Bye, bye Rome. The great escape from the capital seems unstoppable. The degradation and immobility into which the councils of Alemanno and Ignazio Marino have precipitated first and now the inconclusive council of the grillina Virginia Raggi, without forgetting the damage also to the image of the Mafia Capitale scandal, are pushing many companies to move to the trendiest and most efficient Milan or in any case to the North of the country.
After the farewell to Rome of the journalistic editorial offices of Sky and Mediaset, which are now concentrated in the Lombard metropolis, in recent days Esso has also announced its transfer, the Italian branch of the oil multinational Exxon Mobil which will move its headquarters and employees of Magliana, a district on the southern outskirts of Rome, in Liguria.
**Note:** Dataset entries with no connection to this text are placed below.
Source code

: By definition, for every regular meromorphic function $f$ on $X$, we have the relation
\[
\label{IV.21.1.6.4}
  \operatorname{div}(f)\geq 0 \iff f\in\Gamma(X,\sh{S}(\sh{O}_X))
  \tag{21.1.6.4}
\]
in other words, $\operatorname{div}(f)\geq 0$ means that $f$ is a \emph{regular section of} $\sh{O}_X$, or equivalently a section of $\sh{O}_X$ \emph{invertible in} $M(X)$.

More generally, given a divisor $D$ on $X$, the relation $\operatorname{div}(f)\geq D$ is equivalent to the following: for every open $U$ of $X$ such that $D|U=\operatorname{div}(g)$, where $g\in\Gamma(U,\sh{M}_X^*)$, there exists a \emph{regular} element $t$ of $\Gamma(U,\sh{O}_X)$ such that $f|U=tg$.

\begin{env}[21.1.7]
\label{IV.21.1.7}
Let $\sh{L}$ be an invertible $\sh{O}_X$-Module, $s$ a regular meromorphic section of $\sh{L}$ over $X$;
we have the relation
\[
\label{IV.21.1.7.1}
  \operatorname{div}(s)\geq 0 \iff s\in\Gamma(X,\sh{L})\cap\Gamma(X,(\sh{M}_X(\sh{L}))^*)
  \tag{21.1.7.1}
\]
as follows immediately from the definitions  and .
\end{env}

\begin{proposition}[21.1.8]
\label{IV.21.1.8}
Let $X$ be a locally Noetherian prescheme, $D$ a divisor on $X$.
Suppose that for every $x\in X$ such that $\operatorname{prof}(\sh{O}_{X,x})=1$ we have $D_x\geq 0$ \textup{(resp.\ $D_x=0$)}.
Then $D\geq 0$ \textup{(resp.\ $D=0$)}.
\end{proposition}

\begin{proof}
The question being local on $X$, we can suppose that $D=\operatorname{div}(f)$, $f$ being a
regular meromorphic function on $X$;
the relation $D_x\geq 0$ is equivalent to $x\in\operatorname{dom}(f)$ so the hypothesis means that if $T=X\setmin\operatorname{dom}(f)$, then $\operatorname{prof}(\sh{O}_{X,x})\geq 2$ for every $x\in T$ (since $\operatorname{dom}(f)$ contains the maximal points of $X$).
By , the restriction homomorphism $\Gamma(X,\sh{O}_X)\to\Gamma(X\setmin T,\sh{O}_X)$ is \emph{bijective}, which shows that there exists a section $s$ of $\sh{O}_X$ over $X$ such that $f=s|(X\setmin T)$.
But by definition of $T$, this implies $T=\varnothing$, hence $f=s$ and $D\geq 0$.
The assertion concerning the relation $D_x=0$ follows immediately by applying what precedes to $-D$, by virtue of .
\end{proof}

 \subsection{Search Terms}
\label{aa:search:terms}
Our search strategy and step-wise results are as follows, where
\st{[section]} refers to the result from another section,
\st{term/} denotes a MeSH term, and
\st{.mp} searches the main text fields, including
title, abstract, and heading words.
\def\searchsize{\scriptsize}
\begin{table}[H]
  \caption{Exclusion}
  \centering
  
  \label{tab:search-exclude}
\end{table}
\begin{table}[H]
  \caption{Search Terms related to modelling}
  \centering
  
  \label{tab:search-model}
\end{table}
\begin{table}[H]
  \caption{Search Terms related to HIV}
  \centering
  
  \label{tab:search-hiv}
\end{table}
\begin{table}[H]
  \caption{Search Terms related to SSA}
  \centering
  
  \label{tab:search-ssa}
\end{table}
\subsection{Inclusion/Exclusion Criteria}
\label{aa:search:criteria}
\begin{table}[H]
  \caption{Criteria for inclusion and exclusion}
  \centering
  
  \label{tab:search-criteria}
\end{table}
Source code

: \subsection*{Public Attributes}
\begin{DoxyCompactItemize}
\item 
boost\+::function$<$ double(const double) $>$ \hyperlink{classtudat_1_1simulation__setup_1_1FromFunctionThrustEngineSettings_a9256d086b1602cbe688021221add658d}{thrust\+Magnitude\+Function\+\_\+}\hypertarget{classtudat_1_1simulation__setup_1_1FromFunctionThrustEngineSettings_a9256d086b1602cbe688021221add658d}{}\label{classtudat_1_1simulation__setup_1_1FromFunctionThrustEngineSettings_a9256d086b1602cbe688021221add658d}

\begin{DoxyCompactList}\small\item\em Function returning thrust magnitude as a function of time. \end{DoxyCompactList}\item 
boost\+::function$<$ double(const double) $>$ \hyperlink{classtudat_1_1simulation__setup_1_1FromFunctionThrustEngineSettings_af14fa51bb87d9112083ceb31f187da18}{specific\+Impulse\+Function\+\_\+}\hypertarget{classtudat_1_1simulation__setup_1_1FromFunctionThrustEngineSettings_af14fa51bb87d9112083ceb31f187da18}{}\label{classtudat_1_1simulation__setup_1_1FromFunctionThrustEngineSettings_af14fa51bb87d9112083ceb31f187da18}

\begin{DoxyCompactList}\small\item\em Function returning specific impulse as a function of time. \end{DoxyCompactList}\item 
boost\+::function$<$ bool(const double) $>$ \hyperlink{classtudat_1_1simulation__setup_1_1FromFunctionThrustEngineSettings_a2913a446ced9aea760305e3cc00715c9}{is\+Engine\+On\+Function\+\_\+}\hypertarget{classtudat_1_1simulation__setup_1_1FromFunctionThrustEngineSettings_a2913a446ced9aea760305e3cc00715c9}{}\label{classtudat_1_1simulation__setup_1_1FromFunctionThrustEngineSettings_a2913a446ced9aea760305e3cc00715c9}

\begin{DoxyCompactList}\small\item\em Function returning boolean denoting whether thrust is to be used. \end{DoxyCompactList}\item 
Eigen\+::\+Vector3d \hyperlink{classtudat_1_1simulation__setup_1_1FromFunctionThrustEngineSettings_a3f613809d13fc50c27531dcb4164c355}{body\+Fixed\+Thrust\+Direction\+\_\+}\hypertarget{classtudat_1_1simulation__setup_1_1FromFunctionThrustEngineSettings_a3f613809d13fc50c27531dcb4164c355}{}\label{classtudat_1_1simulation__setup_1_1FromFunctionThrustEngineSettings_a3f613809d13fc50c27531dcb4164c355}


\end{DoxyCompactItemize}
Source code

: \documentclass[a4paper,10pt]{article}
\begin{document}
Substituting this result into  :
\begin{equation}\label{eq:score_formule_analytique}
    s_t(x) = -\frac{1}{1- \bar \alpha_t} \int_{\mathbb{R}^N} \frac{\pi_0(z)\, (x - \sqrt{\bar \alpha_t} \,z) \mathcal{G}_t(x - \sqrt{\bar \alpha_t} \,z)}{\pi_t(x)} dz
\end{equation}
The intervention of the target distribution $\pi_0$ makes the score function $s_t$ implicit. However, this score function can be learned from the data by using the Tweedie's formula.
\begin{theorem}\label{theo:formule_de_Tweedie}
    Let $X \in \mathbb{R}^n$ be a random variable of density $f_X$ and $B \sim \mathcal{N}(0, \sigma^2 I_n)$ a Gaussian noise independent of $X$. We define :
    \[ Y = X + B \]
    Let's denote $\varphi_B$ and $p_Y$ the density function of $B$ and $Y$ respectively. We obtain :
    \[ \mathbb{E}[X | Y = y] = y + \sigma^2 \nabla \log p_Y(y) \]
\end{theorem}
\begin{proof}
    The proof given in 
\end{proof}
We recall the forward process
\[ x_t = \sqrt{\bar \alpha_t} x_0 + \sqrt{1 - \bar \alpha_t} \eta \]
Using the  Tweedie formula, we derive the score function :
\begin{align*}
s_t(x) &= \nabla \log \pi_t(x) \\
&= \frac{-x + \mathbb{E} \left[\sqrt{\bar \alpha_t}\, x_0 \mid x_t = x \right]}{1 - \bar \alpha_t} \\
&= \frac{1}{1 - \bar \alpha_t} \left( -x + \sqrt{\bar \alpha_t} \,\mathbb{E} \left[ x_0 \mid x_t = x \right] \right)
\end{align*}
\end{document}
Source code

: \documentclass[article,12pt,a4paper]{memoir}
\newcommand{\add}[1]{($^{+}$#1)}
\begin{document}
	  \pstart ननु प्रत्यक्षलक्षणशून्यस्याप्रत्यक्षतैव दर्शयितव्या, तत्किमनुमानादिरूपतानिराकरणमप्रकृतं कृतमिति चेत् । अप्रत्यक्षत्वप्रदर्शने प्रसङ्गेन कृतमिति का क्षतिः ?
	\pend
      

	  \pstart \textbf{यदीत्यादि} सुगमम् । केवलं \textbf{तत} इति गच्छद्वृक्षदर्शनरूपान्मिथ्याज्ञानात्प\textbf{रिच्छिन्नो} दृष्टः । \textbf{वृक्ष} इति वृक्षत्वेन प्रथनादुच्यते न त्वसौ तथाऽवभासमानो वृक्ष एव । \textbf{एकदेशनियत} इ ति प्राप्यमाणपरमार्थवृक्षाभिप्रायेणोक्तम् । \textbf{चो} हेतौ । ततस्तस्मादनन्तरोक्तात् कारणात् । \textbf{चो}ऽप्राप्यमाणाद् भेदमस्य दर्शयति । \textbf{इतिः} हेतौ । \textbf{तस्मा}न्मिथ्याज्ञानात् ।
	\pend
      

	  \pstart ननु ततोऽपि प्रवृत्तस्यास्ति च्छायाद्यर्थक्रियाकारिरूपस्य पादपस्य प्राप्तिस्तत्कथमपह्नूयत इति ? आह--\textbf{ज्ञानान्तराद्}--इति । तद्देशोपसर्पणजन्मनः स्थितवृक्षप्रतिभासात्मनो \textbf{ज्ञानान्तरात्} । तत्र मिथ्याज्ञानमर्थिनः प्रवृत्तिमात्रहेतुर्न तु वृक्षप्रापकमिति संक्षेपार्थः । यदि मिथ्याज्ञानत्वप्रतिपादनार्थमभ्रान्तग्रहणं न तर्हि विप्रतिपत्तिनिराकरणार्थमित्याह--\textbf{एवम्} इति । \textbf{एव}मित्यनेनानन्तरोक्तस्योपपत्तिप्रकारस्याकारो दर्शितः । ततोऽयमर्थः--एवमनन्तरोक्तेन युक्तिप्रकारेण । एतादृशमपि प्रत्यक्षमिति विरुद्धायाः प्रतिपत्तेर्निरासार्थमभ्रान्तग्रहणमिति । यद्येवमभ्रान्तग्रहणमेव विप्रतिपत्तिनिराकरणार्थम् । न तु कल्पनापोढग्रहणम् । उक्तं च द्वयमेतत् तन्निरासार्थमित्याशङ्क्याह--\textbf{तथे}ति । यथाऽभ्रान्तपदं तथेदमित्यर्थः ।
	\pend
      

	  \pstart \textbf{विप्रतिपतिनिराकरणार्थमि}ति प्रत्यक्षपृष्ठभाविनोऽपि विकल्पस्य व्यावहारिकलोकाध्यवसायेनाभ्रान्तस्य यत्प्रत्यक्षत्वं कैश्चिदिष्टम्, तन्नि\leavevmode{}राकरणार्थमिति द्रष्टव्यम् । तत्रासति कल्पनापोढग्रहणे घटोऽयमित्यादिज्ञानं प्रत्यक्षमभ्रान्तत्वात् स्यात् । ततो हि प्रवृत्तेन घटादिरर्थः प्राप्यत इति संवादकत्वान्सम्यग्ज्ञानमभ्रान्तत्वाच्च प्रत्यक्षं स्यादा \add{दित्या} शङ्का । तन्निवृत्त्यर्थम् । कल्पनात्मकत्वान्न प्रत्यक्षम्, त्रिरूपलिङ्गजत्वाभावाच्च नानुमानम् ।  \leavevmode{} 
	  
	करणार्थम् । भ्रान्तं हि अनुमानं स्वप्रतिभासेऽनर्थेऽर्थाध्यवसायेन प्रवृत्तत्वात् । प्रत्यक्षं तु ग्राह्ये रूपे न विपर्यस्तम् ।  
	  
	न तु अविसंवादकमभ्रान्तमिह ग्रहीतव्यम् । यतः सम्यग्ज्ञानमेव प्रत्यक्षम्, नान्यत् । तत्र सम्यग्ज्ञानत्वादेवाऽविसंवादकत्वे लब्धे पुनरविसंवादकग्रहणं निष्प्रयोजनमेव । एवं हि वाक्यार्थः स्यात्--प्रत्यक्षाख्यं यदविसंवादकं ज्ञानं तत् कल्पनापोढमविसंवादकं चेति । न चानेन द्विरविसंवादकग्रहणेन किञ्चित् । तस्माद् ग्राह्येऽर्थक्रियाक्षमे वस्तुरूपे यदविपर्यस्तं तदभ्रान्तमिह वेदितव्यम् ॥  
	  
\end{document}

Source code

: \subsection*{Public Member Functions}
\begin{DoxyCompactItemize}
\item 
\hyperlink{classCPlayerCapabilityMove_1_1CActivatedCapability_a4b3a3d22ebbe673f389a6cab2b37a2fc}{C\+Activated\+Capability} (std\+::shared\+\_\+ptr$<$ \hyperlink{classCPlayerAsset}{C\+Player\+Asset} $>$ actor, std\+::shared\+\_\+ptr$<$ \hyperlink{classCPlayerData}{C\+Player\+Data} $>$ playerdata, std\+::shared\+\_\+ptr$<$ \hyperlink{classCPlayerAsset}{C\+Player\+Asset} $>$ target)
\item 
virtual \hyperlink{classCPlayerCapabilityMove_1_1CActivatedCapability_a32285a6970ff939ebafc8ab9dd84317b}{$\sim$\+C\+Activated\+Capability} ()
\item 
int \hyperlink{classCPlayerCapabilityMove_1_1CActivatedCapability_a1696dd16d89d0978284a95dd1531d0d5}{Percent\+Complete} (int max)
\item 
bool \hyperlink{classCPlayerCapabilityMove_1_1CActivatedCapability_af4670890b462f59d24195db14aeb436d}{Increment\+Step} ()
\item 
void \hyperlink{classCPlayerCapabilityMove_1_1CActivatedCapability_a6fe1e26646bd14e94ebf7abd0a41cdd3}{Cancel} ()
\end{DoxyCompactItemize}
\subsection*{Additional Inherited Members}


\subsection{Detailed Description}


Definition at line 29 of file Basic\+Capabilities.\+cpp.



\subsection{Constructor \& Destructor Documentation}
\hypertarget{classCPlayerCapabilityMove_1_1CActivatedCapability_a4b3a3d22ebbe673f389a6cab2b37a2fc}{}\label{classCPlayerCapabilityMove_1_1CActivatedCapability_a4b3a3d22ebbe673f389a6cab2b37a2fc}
"The capital's appeal as a pole of attraction for large companies - wrote the Corriere della Sera - seems to be in free fall and the reasons are various: poor infrastructure, disastrous transport mobility, oppressive bureaucracy, increasingly poor economic context". Without forgetting the local taxes, which in Rome are among the highest in Italy for the poorest services.
After three mayors of different political colors but all equally disastrous, we are in full emergency in the capital, but it is time for the Romans to open their eyes and understand that the sirens of demagogy and inconclusive protest, in the face of a corrupt bureaucracy and a class absolutely inadequate local policy, they were just a boomerang for which now everyone pays a very high price.